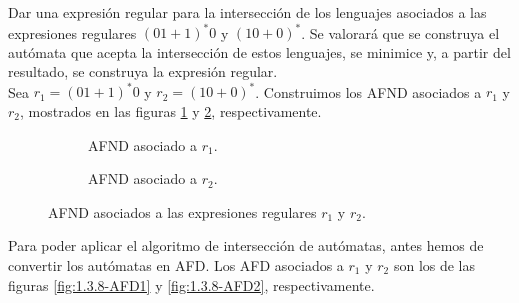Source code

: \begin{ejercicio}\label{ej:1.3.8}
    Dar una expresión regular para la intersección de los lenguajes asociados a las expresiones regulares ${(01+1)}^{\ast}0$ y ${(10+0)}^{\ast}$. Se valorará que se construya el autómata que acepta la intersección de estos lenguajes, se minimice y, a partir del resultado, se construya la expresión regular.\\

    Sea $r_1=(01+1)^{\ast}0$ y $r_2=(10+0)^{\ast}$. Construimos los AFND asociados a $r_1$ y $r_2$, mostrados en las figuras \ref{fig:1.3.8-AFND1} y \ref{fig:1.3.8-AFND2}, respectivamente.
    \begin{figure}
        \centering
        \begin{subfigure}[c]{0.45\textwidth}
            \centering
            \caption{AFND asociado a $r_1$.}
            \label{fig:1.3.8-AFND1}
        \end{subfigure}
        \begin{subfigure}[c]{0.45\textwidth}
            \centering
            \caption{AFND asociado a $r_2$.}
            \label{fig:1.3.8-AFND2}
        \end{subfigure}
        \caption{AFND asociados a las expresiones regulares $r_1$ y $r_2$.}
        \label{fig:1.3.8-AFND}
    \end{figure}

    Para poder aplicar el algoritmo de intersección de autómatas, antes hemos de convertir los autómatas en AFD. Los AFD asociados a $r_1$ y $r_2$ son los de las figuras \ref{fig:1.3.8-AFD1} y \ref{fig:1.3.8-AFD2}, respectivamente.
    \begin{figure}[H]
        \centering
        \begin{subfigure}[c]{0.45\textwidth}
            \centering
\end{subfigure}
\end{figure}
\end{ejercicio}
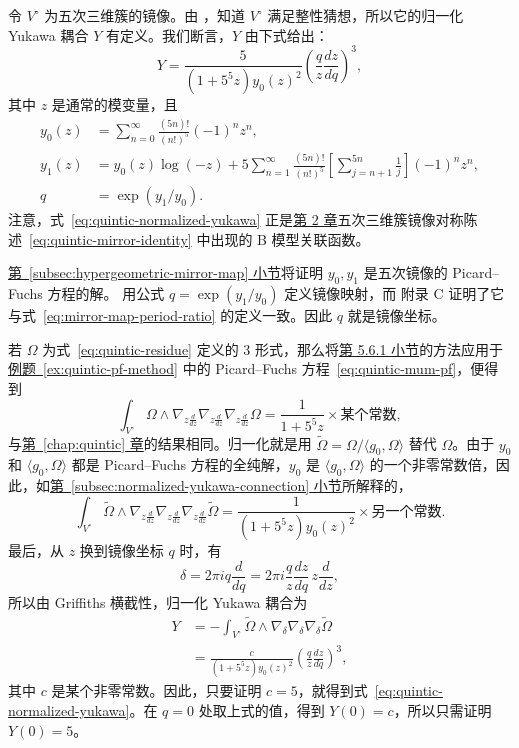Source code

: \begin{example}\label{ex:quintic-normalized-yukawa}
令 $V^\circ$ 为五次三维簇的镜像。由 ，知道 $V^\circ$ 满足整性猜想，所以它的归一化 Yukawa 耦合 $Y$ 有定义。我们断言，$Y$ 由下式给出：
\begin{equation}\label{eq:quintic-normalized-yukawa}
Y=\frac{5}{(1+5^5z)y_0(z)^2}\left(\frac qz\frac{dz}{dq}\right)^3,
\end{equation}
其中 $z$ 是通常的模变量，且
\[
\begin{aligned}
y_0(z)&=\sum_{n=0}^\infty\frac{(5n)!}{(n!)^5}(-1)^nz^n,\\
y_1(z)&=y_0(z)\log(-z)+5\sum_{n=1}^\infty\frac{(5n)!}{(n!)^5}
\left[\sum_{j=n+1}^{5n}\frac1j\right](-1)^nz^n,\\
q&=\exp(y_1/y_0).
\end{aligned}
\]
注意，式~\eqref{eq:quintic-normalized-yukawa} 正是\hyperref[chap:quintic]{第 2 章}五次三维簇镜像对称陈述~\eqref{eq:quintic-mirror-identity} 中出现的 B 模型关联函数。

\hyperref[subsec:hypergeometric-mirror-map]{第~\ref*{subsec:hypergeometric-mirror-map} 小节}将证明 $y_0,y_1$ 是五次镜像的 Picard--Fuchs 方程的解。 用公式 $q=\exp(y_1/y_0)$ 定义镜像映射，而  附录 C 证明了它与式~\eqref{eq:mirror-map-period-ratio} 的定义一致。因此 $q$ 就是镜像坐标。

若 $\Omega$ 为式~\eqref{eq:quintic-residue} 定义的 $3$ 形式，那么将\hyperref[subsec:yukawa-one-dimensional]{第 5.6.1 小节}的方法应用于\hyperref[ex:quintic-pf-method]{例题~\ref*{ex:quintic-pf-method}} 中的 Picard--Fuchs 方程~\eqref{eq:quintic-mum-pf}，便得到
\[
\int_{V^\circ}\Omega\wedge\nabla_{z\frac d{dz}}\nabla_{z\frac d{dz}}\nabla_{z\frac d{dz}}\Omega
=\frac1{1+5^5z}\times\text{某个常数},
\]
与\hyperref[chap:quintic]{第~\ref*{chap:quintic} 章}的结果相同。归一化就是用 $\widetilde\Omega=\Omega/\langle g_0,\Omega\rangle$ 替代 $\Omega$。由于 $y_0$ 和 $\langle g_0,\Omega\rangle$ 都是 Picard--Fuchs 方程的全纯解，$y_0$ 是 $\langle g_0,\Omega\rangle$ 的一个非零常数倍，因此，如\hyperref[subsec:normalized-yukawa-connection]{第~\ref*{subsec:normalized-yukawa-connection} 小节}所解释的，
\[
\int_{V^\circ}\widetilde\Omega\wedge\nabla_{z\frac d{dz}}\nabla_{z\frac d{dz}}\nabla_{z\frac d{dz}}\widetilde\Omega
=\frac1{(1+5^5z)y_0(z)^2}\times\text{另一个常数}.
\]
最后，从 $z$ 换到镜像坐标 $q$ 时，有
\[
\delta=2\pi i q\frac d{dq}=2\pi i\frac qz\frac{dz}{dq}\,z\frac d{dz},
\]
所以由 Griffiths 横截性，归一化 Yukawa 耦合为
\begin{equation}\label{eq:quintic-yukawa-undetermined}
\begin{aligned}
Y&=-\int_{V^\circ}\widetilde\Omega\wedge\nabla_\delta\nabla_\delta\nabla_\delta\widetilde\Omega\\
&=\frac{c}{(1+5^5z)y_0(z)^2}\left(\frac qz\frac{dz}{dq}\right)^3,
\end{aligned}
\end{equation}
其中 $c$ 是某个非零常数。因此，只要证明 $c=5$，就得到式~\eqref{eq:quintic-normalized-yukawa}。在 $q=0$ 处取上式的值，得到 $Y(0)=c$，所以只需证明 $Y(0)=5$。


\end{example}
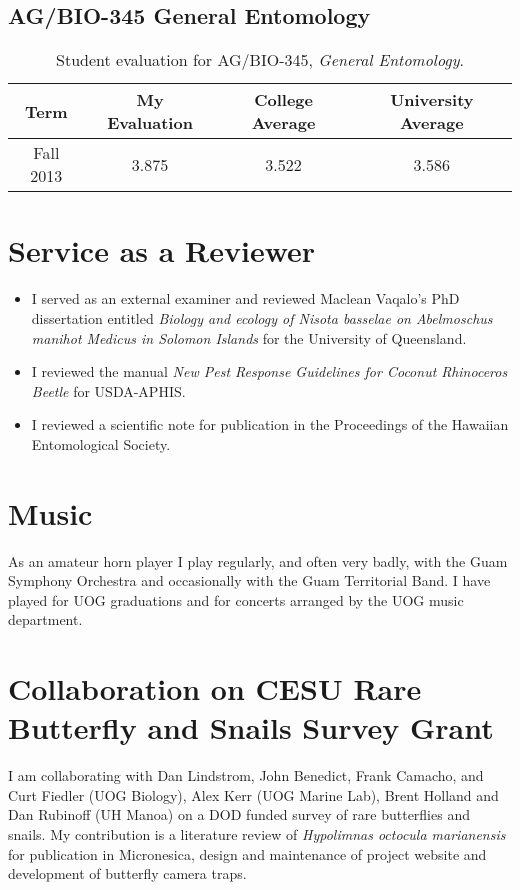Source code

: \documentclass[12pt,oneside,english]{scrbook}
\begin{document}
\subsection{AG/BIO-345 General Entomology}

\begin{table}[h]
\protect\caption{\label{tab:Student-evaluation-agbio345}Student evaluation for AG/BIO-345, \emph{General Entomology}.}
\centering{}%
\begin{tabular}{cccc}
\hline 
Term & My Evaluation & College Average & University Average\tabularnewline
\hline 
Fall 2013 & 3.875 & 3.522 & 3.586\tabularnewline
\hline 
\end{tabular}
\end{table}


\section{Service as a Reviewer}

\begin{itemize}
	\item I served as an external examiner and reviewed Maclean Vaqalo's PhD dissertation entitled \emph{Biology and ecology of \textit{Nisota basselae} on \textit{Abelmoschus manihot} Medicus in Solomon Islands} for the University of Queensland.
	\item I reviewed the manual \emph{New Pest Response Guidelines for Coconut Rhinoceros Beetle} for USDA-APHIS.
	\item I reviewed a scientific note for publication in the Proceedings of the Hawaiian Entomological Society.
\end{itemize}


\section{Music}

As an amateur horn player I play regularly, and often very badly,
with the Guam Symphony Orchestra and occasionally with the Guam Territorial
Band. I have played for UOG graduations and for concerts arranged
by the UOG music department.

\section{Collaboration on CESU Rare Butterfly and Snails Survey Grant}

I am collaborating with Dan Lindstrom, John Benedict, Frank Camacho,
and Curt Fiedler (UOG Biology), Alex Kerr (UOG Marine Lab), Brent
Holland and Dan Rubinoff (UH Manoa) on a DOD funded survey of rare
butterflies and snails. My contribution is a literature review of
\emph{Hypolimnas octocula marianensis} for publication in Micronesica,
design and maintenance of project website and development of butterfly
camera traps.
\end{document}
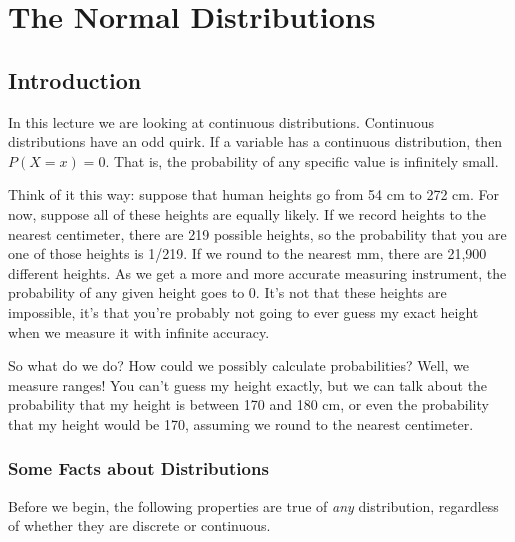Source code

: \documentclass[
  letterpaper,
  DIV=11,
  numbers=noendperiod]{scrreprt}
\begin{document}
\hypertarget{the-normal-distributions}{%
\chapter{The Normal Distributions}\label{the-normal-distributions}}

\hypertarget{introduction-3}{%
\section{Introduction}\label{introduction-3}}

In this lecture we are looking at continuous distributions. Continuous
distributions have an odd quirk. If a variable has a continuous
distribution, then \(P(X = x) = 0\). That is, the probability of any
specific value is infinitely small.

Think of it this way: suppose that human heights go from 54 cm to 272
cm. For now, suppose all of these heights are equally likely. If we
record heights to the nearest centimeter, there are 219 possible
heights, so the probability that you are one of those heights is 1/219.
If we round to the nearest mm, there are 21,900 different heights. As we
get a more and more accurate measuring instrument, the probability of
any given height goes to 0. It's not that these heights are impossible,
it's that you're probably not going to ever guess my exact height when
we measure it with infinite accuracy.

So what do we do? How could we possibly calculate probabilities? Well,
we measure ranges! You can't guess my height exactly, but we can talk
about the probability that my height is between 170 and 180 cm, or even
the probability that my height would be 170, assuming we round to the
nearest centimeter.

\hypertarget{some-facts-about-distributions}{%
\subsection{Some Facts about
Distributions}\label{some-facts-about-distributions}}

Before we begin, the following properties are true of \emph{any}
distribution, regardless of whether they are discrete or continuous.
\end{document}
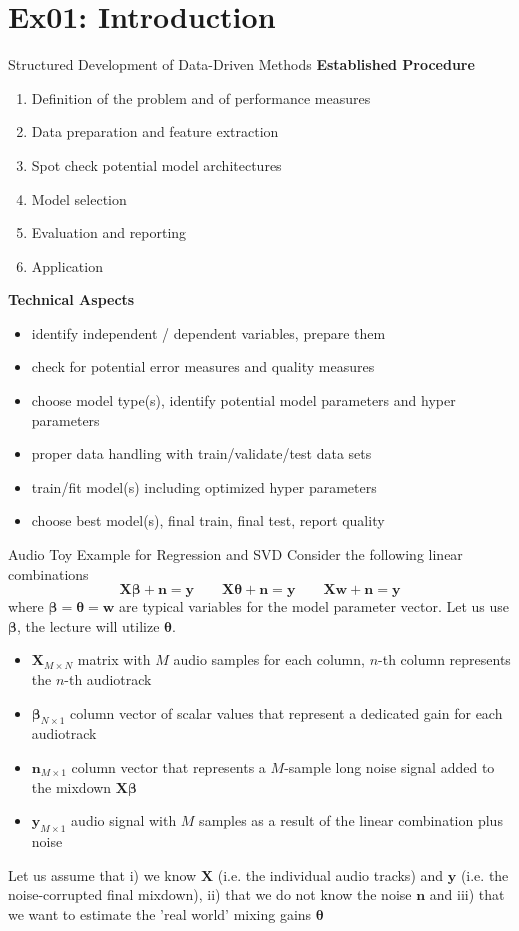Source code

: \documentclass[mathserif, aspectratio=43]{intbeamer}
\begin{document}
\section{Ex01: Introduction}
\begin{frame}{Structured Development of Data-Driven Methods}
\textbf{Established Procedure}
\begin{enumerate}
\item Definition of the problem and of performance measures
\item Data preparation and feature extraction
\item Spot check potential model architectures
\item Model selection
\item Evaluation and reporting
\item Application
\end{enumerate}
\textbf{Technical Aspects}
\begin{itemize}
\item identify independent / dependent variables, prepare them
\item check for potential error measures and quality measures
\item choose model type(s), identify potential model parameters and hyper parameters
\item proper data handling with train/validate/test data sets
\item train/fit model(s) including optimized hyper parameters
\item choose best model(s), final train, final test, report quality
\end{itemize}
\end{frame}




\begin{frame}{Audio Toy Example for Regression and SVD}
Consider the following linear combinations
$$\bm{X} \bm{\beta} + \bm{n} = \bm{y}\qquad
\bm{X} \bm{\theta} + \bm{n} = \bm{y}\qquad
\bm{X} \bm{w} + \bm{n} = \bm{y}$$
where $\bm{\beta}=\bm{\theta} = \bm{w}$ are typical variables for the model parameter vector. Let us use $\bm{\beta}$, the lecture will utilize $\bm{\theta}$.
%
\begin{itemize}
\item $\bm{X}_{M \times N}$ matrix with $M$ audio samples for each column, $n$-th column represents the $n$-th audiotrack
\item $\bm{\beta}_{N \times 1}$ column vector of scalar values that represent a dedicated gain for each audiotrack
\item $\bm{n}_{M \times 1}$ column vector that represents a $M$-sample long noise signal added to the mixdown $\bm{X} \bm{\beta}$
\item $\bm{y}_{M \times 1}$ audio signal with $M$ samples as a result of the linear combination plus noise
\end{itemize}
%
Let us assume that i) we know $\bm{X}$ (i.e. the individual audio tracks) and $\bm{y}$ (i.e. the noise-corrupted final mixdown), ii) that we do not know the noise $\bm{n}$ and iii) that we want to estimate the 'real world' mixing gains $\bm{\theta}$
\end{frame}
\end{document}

------------------------------------------------------------

- [EXERCISE INSTRUCTIONS]:
Please return the lines above that run from the line containing "record heights to" to the line containing "get a more and", inclusive, exactly and with no other lines.

- [FINISHED EXERCISE]:
record heights to the nearest centimeter, there are 219 possible
heights, so the probability that you are one of those heights is 1/219.
If we round to the nearest mm, there are 21,900 different heights. As we
get a more and more accurate measuring instrument, the probability of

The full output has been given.